I am adopted. And this journey amplifies my adoption in resounding ways. It knocks the wind out of me. I can’t for a moment think of this journey without thinking of my Father and all that He did to adopt me. His fingerprints are all over my life. He changed my trajectory. So much so that His fingerprints are evident in this journey. I see my Father at work. I hear Him saying trust, trust, trust. I hear Him telling me to lay it all at His feet and rest in His arms. Oh how peaceful it is when I rest in His arms. When I lay it all at His feet. He quiets the storm raging within me. The questions, the fear of the unknown, the turmoil of the waiting.
I know it would be calmer to hold His hand and walk upon the waves with Him. But I keep looking down, taking my eyes off of Him, and start sinking. And I start drowning.
Or I think I’m drowning. Until I look up at Him again and realize He is holding my hand still. He is not going to let me sink. He is going to get me back into the boat. And He will ride the waves with me. And when the time comes, the waves will still. And this will all make sense. Because when my Father speaks, the wind and the waves obey. The sea parts. The path becomes straight.
He adopted me. I was not too far. And the songs that mean the most to me these days are not only the ones that are thanksgivings and praises for all my Father has done for me. They are also the songs that while I sing them in Thanksgiving and Praise, I prayerfully lift them for our child. I want my child to come home. But it means nothing if I don’t long for my child to know Christ. I want my child to be adopted here on this earth…and be an orphan no more. But more than that, I long for my Father to also adopt my children. I say come as you are. But it means more when my Father says it. I want my Father to be the One to make my child an orphan no more. To call my child His own.
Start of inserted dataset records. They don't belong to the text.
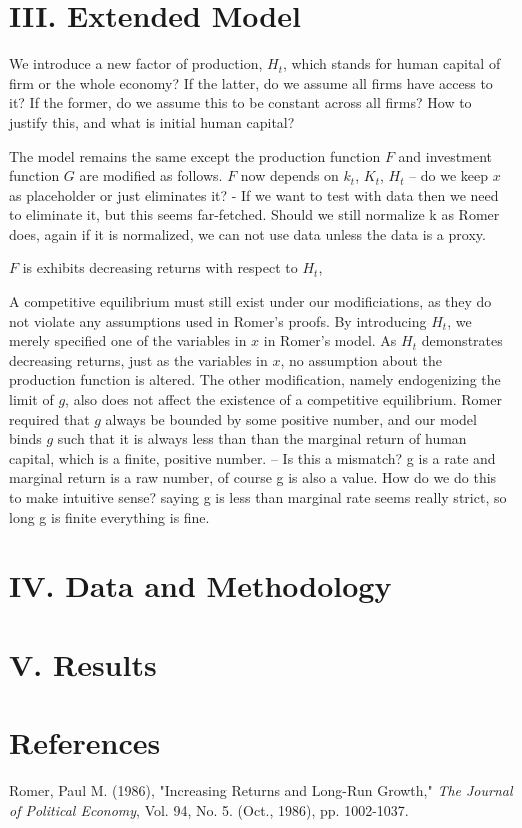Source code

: \documentclass[Journal,letterpaper, NoLineNumbers]{ascelike-new}
\begin{document}
\section{III. Extended Model}

We introduce a new factor of production, $H_t$, which stands for human capital of firm or the whole economy? If the latter, do we assume all firms have access to it? If the former, do we assume this to be constant across all firms? How to justify this, and what is initial human capital?

The model remains the same except the production function $F$ and investment function $G$ are modified as follows. $F$ now depends on $k_t$, $K_t$, $H_t$ -- do we keep $x$ as placeholder or just eliminates it? - If we want to test with data then we need to eliminate it, but this seems far-fetched. Should we still normalize k as Romer does, again if it is normalized, we can not use data unless the data is a proxy. 

$F$ is exhibits decreasing returns with respect to $H_t$, 

A competitive equilibrium must still exist under our modificiations, as they do not violate any assumptions used in Romer's proofs. By introducing $H_t$, we merely specified one of the variables in $x$ in Romer's model. As $H_t$ demonstrates decreasing returns, just as the variables in $x$, no assumption about the production function is altered. The other modification, namely endogenizing the limit of $g$, also does not affect the existence of a competitive equilibrium. Romer required that $g$ always be bounded by some positive number, and our model binds $g$ such that it is always less than than the marginal return of human capital, which is a finite, positive number. -- Is this a mismatch? g is a rate and marginal return is a raw number, of course g is also a value. How do we do this to make intuitive sense? saying g is less than marginal rate seems really strict, so long g is finite everything is fine. 

\section{IV. Data and Methodology}

\section{V. Results}


\section{References}
Romer, Paul M. (1986), "Increasing Returns and Long-Run Growth," \textit{The Journal of Political Economy}, Vol. 94, No. 5. (Oct., 1986), pp. 1002-1037.
\end{document}
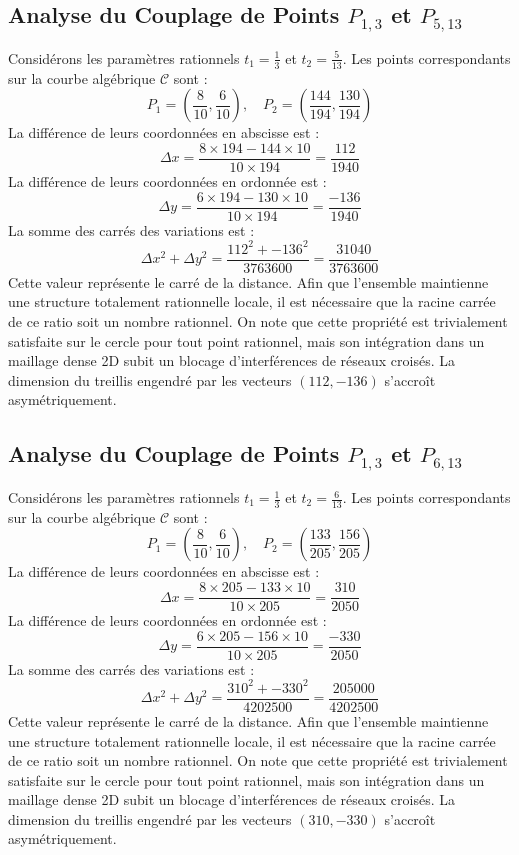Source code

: \documentclass[12pt, a4paper]{article}
\begin{document}
\subsection{Analyse du Couplage de Points $P_{1,3}$ et $P_{5,13}$}
Considérons les paramètres rationnels $t_1 = \frac{1}{3}$ et $t_2 = \frac{5}{13}$.
Les points correspondants sur la courbe algébrique $\mathcal{C}$ sont :
$$ P_1 = \left( \frac{8}{10}, \frac{6}{10} \right), \quad P_2 = \left( \frac{144}{194}, \frac{130}{194} \right) $$
La différence de leurs coordonnées en abscisse est :
$$ \Delta x = \frac{8 \times 194 - 144 \times 10}{10 \times 194} = \frac{112}{1940} $$
La différence de leurs coordonnées en ordonnée est :
$$ \Delta y = \frac{6 \times 194 - 130 \times 10}{10 \times 194} = \frac{-136}{1940} $$
La somme des carrés des variations est :
$$ \Delta x^2 + \Delta y^2 = \frac{ 112^2 + -136^2 }{ 3763600 } = \frac{ 31040 }{ 3763600 } $$
Cette valeur représente le carré de la distance. Afin que l'ensemble maintienne une structure totalement rationnelle locale, il est nécessaire que la racine carrée de ce ratio soit un nombre rationnel. On note que cette propriété est trivialement satisfaite sur le cercle pour tout point rationnel, mais son intégration dans un maillage dense 2D subit un blocage d'interférences de réseaux croisés. La dimension du treillis engendré par les vecteurs $( 112, -136 )$ s'accroît asymétriquement.


\subsection{Analyse du Couplage de Points $P_{1,3}$ et $P_{6,13}$}
Considérons les paramètres rationnels $t_1 = \frac{1}{3}$ et $t_2 = \frac{6}{13}$.
Les points correspondants sur la courbe algébrique $\mathcal{C}$ sont :
$$ P_1 = \left( \frac{8}{10}, \frac{6}{10} \right), \quad P_2 = \left( \frac{133}{205}, \frac{156}{205} \right) $$
La différence de leurs coordonnées en abscisse est :
$$ \Delta x = \frac{8 \times 205 - 133 \times 10}{10 \times 205} = \frac{310}{2050} $$
La différence de leurs coordonnées en ordonnée est :
$$ \Delta y = \frac{6 \times 205 - 156 \times 10}{10 \times 205} = \frac{-330}{2050} $$
La somme des carrés des variations est :
$$ \Delta x^2 + \Delta y^2 = \frac{ 310^2 + -330^2 }{ 4202500 } = \frac{ 205000 }{ 4202500 } $$
Cette valeur représente le carré de la distance. Afin que l'ensemble maintienne une structure totalement rationnelle locale, il est nécessaire que la racine carrée de ce ratio soit un nombre rationnel. On note que cette propriété est trivialement satisfaite sur le cercle pour tout point rationnel, mais son intégration dans un maillage dense 2D subit un blocage d'interférences de réseaux croisés. La dimension du treillis engendré par les vecteurs $( 310, -330 )$ s'accroît asymétriquement.
\end{document}
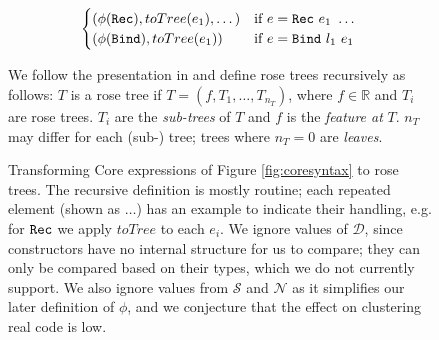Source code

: \begin{figure}
\begin{align*}
\begin{cases}
      (\phi(\texttt{Rec}),     toTree(e_1), \dots)                         & \text{if $e = \texttt{Rec}\ e_1\ \dots$} \\
      (\phi(\texttt{Bind}),    toTree(e_1))                                & \text{if $e = \texttt{Bind}\ l_1\ e_1$}
    \end{cases}
  \end{align*}
  \caption{Transforming Core expressions of Figure \ref{fig:coresyntax} to rose trees. The recursive definition is mostly routine; each repeated element (shown as $\dots$) has an example to indicate their handling, e.g. for $\texttt{Rec}$ we apply $toTree$ to each $e_i$. We ignore values of $\mathcal{D}$, since constructors have no internal structure for us to compare; they can only be compared based on their types, which we do not currently support. We also ignore values from $\mathcal{S}$ and $\mathcal{N}$ as it simplifies our later definition of $\phi$, and we conjecture that the effect on clustering real code is low.}
  \label{fig:totree}
We follow the presentation in \cite{blundell2012bayesian} and define rose trees recursively as follows: $T$ is a rose tree if $T = (f, T_1, \dots, T_{n_T})$, where $f \in \mathbb{R}$ and $T_i$ are rose trees. $T_i$ are the \emph{sub-trees} of $T$ and $f$ is the \emph{feature at} $T$. $n_T$ may differ for each (sub-) tree; trees where $n_T = 0$ are \emph{leaves}.
\end{figure}

\fi
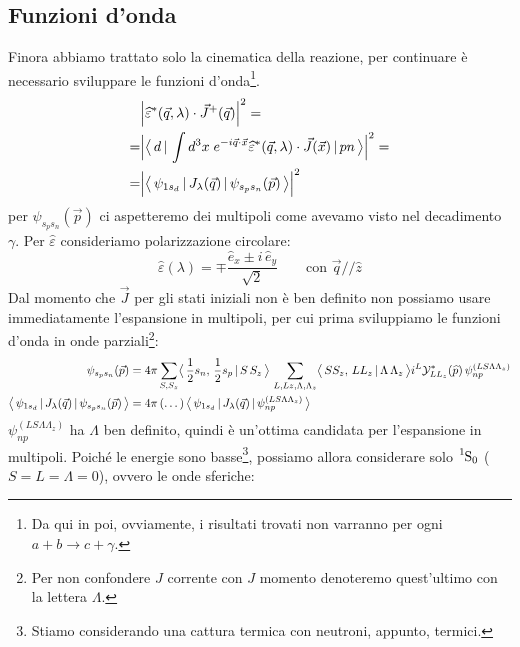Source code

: \subsection{Funzioni d'onda} Finora abbiamo trattato solo la cinematica della reazione, per continuare è necessario sviluppare le funzioni d'onda\footnote{Da qui in poi, ovviamente, i risultati trovati non varranno per ogni $a+b\to c +\gamma$.}.
\begin{displaymath}
\begin{aligned}
&\Bigl|\widehat{\varepsilon}^*(\vec{q},\lambda) \cdot \vec{J}^+(\vec{q})\Bigr|^2 = \\
=& \Bigl|\bigl\langle\, d\, |\,\int d^3x \; e^{-i\vec{q}\cdot\vec{x}}\widehat{\varepsilon}^*(\vec{q},\lambda) \cdot \vec{J}(\vec{x})\, |\,pn\, \bigr\rangle\Bigr|^2 =\\
=& \Bigl | \bigl\langle\, \psi_{1s_d}\, |\,J_\lambda(\vec{q})\, |\,\psi_{s_p s_n}(\vec{p})\, \bigr\rangle \Bigr |^2
\end{aligned}
\end{displaymath}
per $\psi_{s_p s_n}(\vec{p})$ ci aspetteremo dei multipoli come avevamo visto nel decadimento $\gamma$. Per $\widehat{\varepsilon}$ consideriamo polarizzazione circolare:
$$\widehat{\varepsilon}(\lambda) = \mp \frac{\widehat{e}_x \pm i\,\widehat{e}_y}{\sqrt{2}}\qquad \text{con } \vec{q} // \hat{z} $$
Dal momento che $\vec{J}$ per gli stati iniziali non è ben definito non possiamo usare immediatamente l'espansione in multipoli, per cui prima sviluppiamo le funzioni d'onda in onde parziali\footnote{Per non confondere $J$ corrente con $J$ momento denoteremo quest'ultimo con la lettera $\Lambda$.}:
\begin{displaymath}
\begin{aligned}
\psi_{s_ps_n}(\vec{p}) &= 4\pi \sum_{S,S_z} \clebs{\frac{1}{2}s_n,\,\frac{1}{2}s_p}{S\,S_z}\, \sum_{L,Lz,\Lambda,\Lambda_z} \clebs{SS_z,\,LL_z}{\Lambda\,\Lambda_z} i^L \mathcal{Y}^*_{LL_z}(\widehat{p}) \, \psi_{np}^{(LS\Lambda\Lambda_z)} \\
%
\oss{\psi_{1s_d}}{J_\lambda(\vec{q})}{\psi_{s_p s_n}(\vec{p})} &= 4\pi \,(\dots)\, \oss{\psi_{1s_d}}{J_\lambda(\vec{q})}{\psi_{np}^{(LS\Lambda\Lambda_z)}}
\end{aligned}
\end{displaymath}
$\psi_{np}^{(LS\Lambda\Lambda_z)}$ ha $\Lambda$ ben definito, quindi è un'ottima candidata per l'espansione in multipoli. Poiché le energie sono basse\footnote{Stiamo considerando una cattura termica con neutroni, appunto, termici.}, possiamo allora considerare solo $\ce{^1S_0}$ ($S=L=\Lambda = 0$), ovvero le onde sferiche:
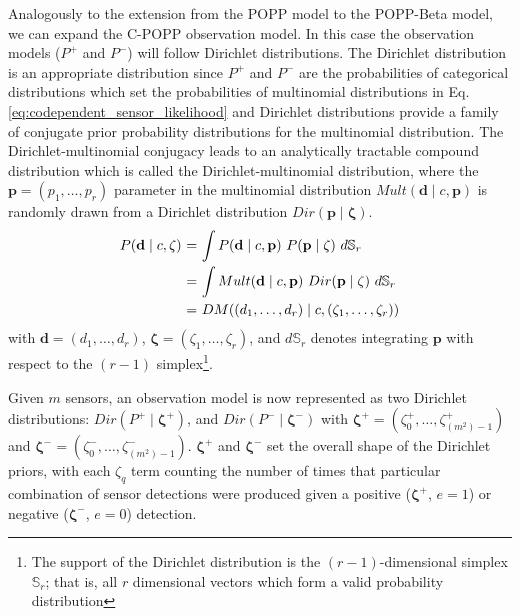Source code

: Analogously to the extension from the POPP model to the POPP-Beta model, we can expand the C-POPP observation model. In this case the observation models ($P^+$ and $P^-$) will follow Dirichlet distributions. The Dirichlet distribution is an appropriate distribution since $P^+$ and $P^-$ are the probabilities of categorical distributions which set the probabilities of multinomial distributions in Eq. \ref{eq:codependent_sensor_likelihood} and Dirichlet distributions provide a family of conjugate prior probability distributions for the multinomial distribution. The Dirichlet-multinomial conjugacy leads to an analytically tractable compound distribution which is called the Dirichlet-multinomial distribution, where the $\mathbf{p} = (p_1, \ldots, p_r)$ parameter in the multinomial distribution $Mult(\mathbf{d} \mid c, \mathbf{p})$ is randomly drawn from a Dirichlet distribution $Dir(\mathbf{p} \mid \mathbf{\zeta})$. 
\begin{equation}
	\label{eq:beta_binomial_revisit}
	\begin{tabular}{r@{ = }l}
        $P(\mathbf{d} \mid c, \mathbf{\zeta})$ & $\displaystyle\int P(\mathbf{d} \mid c, \mathbf{p}) ~ P(\mathbf{p} \mid \mathbf{\zeta}) ~d\mathbb S_r$ \\ [2ex]
        & $\displaystyle\int Mult(\mathbf{d} \mid c, \mathbf{p}) ~ Dir(\mathbf{p} \mid \mathbf{\zeta}) ~d\mathbb S_r$ \\ [2ex]
        & $DM((d_1, \ldots, d_r) \mid c, (\zeta_1, \ldots, \zeta_r))$
	\end{tabular}
\end{equation}
\noindent with $\mathbf{d} = (d_1, \ldots, d_r)$, $\mathbf{\zeta} = (\zeta_1, \ldots, \zeta_r)$, and $d\mathbb S_r$ denotes integrating $\mathbf{p}$ with respect to the $(r - 1)$ simplex\footnote{The support of the Dirichlet distribution is the $(r - 1)$-dimensional simplex $\mathbb S_r$; that is, all $r$ dimensional vectors which form a valid probability distribution}.

Given $m$ sensors, an observation model is now represented as two Dirichlet distributions: $Dir(P^+ \mid \mathbf{\zeta^+})$, and $Dir(P^- \mid \mathbf{\zeta^-})$ with $\mathbf{\zeta^+} = (\zeta^+_0, \ldots, \zeta^+_{(m^2)-1})$ and $\mathbf{\zeta^-} = (\zeta^-_0, \ldots, \zeta^-_{(m^2)-1})$. $\mathbf{\zeta^+}$ and $\mathbf{\zeta^-}$ set the overall shape of the Dirichlet priors, with each $\zeta_q$ term counting the number of times that particular combination of sensor detections were produced given a positive ($\mathbf{\zeta^+}$, $e=1$) or negative ($\mathbf{\zeta^-}$, $e=0$) detection.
The reflection is not lost on me.
“Come out of sadness from wherever you’ve been. Come broken hearted; let rescue begin.
Come find your mercy; O sinner come kneel. Earth has no sorrow that Heaven can’t heal.
Lay down your burdens. Lay down your shame.
All who are broken, lift up your face.
O wanderer come home! You’re not too far.
So lay down your hurt, lay down your heart, come as you are.
There’s hope for the hopeless and all those who’ve strayed
Come sit at the table; come taste the grace!
There’s rest for the weary, rest that endures
Earth has no sorrow that Heaven can’t cure.
There’s joy for the morning. O sinner, be still.
Earth has no sorrow that Heaven can’t heal.”